We need to talk about partisan politics in America. More specifically, we need to talk about how the current two-party system undermines any chance a given candidate has at offering a unique vision for the country—or even a position on a single issue that is not “business as usual.”
In a prime example of partisan groupthink at work, the six remaining candidates for the Republican nomination are desperately attempting to “out-conservative” each other, as they did at their rowdy ninth debate in South Carolina on Saturday Feb. 13. Sen. Ted Cruz accused Donald Trump of being “a liberal” for not denouncing Planned Parenthood and for praising former President George W. Bush’s handling of the 9/11 attacks and the subsequent Iraq War. In addition, virtually every candidate paid homage to former President Ronald Reagan at least once.

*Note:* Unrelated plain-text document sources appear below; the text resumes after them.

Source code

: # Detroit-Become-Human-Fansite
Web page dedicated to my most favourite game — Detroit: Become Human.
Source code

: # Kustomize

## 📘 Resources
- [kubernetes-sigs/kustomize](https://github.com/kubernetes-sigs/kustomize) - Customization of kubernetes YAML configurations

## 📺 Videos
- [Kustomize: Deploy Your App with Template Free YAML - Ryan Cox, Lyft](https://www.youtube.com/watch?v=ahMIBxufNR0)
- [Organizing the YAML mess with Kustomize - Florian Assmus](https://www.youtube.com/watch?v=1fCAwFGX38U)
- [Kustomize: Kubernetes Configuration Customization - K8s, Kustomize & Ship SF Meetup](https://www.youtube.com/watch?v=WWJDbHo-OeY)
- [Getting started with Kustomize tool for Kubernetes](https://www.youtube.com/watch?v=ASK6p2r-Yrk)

New Jersey Gov. Chris Christie—who ended his campaign after a sad sixth place finish in the New Hampshire Primary on Feb. 9—was once a strong contender with bipartisan appeal. He too was forced to join the GOP hive mind, however, after his notorious “Bridgegate” scandal robbed him of credibility on both sides of the aisle.
Instead of embracing Democrats and Republicans alike—as he was once known to do—Christie abandoned his more moderate ideals during his bid for the nomination. Unfortunately for him, however, his rebirth as a true conservative did not square with his brash, “tell it like it is” persona. Before suspending his campaign, Christie’s most significant act was to embarrass Sen. Marco Rubio who, in all his short-circuiting, line-repeating glory revealed that he is the ultimate establishment lap dog.

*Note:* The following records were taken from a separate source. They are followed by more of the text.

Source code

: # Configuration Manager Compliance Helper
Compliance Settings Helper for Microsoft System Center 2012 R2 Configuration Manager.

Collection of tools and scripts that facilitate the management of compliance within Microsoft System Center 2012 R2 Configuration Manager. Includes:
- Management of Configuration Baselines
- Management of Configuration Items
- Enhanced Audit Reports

For his part, Rubio, too, has upped the ante recently on his rabid conservatism. In a thinly veiled attempt to prove that he is not a robot, he has become an impassioned, undiscriminating defender of all people and things Republican, effectively blaming the World Trade Center attacks on former President Bill Clinton.
On the Democratic side, former Secretary of State Hillary Clinton has continued to demonstrate that she will say anything to win. She has attempted to style herself as a “true progressive,” most recently allowing avowed socialist and surprise threat Sen. Bernie Sanders to push her to the left on Social Security expansion. In the past, Clinton has flip-flopped on marriage equality, the Trans-Pacific Partnership trade agreement and much more—all to stay in line with what is in vogue according to the loudest voices in the Democratic Party.

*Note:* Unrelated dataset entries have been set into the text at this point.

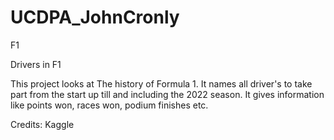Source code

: # UCDPA_JohnCronly
F1

Drivers in F1

This project looks at The history of Formula 1. It names all driver's to take part from the start up till and including the 2022 season. It gives information like points won, races won, podium finishes etc.

Credits: Kaggle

Of course, these extreme party-embracing tactics are simply clever shows for the primary season. Party nominees’ ultimate strategy of moving to the center for the general election in order to appeal to independents and swing voters is equally dishonest.
The practice of changing one’s views to match a given group or demographic is insulting to the Americans who simply do not fit into a box—who I optimistically imagine to be most of them. These party politicians do not represent real values—Constitutional or personal. They simply represent carefully rehearsed talking points, as Rubio has reminded us.
The old adage “never trust a politician” is probably true, especially when considering that other old adage: “power corrupts.” The current two-party system rewards doublespeak and punishes consistency. Only when voters begin choosing politicians based on their own unique values—as opposed to how well they can conform to a broken party system—will we have a chance for an honest election cycle. As it stands now, there are only two very specific possibilities: the list of progressive values and the list of conservative values.
These all-or-nothing value catalogs ultimately lack nuance, diversity and pragmatism. Moreover, they fail to accurately represent the values of independent-minded constituents. It will take brave individuals who step outside precisely drawn party lines to bring more organic, truthful ideas to the White House—both on the side of the voters and the politicians.